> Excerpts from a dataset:
----

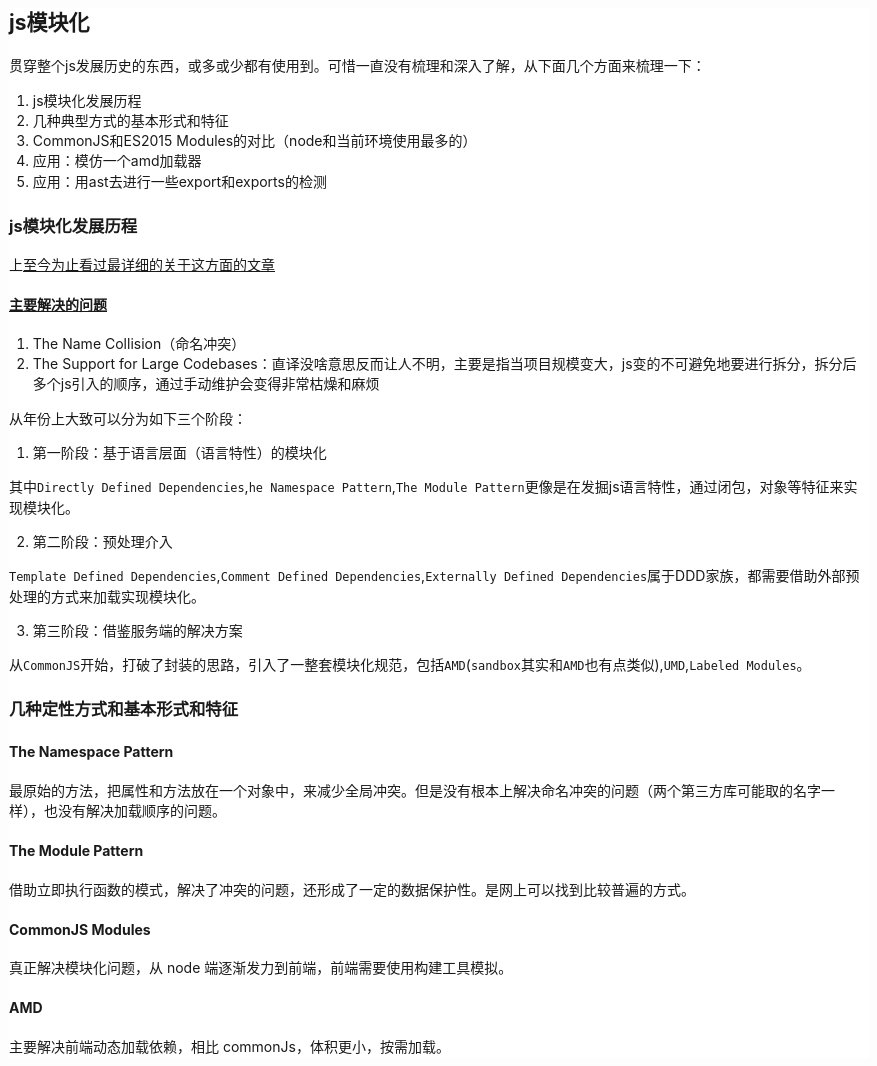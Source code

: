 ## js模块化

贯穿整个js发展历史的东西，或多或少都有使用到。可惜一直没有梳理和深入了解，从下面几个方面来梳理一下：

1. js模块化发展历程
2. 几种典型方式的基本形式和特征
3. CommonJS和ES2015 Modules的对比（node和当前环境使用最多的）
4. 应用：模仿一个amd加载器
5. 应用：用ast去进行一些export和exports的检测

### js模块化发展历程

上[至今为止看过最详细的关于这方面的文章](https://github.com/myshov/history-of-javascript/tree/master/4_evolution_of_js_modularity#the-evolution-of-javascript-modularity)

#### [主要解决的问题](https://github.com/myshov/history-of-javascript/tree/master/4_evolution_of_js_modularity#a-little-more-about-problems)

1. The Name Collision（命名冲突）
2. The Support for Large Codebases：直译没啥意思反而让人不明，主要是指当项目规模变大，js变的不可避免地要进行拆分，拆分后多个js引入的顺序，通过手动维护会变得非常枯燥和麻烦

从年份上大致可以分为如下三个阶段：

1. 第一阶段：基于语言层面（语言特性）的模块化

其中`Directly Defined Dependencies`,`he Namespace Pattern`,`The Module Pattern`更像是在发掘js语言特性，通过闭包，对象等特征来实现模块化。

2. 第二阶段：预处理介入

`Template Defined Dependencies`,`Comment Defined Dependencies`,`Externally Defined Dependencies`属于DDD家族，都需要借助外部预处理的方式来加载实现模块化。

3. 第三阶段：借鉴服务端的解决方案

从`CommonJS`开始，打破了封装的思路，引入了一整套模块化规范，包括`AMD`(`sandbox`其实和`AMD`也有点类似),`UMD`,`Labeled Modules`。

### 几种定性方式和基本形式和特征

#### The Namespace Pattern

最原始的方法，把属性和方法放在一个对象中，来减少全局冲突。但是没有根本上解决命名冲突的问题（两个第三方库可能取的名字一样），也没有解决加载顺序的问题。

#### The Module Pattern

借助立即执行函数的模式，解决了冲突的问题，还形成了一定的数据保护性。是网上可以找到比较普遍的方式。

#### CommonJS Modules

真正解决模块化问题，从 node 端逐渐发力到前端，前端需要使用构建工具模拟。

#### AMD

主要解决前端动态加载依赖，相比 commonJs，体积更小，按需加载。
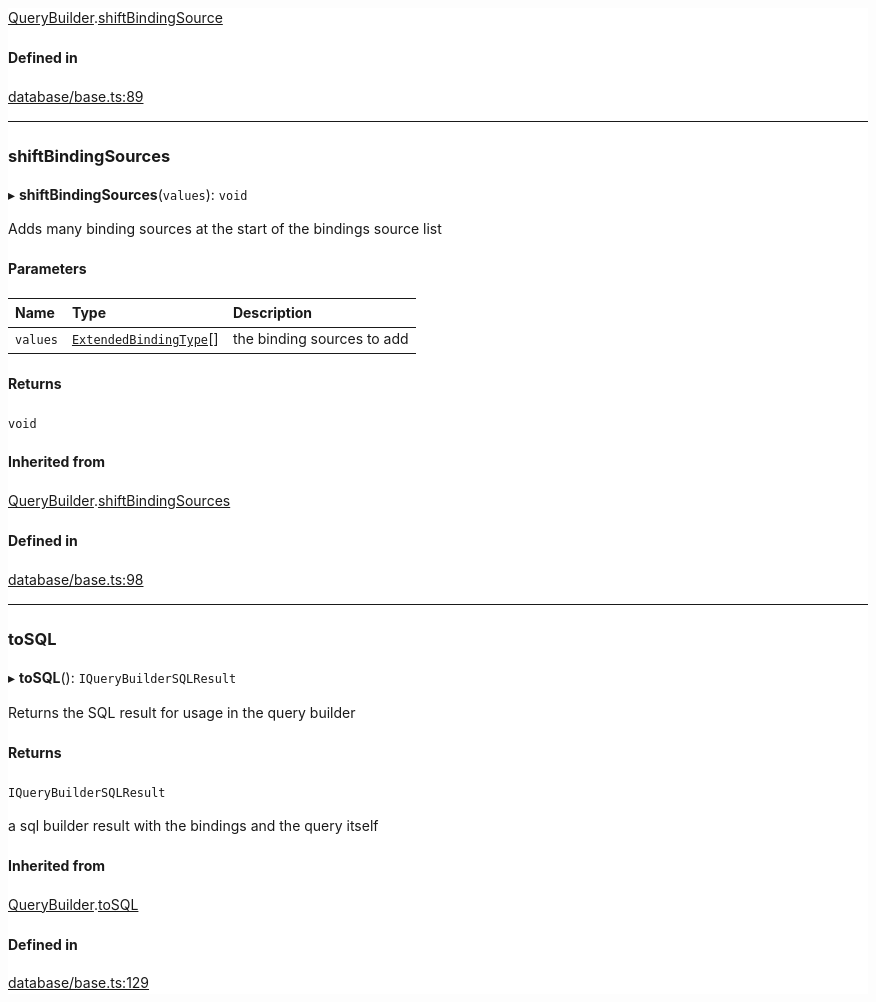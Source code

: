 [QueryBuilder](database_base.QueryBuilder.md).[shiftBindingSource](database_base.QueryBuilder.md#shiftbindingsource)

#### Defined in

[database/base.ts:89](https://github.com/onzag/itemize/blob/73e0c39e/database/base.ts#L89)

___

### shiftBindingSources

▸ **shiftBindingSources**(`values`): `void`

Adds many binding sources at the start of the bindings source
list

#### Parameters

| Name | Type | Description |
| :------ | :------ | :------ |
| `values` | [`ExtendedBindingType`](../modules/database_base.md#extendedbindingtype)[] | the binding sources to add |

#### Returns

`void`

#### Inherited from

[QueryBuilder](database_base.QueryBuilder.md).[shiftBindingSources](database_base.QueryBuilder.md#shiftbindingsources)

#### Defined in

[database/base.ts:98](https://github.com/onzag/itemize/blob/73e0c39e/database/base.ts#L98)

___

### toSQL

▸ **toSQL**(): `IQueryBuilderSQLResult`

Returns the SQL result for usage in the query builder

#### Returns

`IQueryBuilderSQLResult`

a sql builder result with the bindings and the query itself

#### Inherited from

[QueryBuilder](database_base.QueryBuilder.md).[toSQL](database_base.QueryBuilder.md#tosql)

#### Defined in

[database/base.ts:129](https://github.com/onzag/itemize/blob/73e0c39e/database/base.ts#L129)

----

For each line above that includes "void", make a copy.

> Solution to the problem:
▸ **shiftBindingSources**(`values`): `void`
`void`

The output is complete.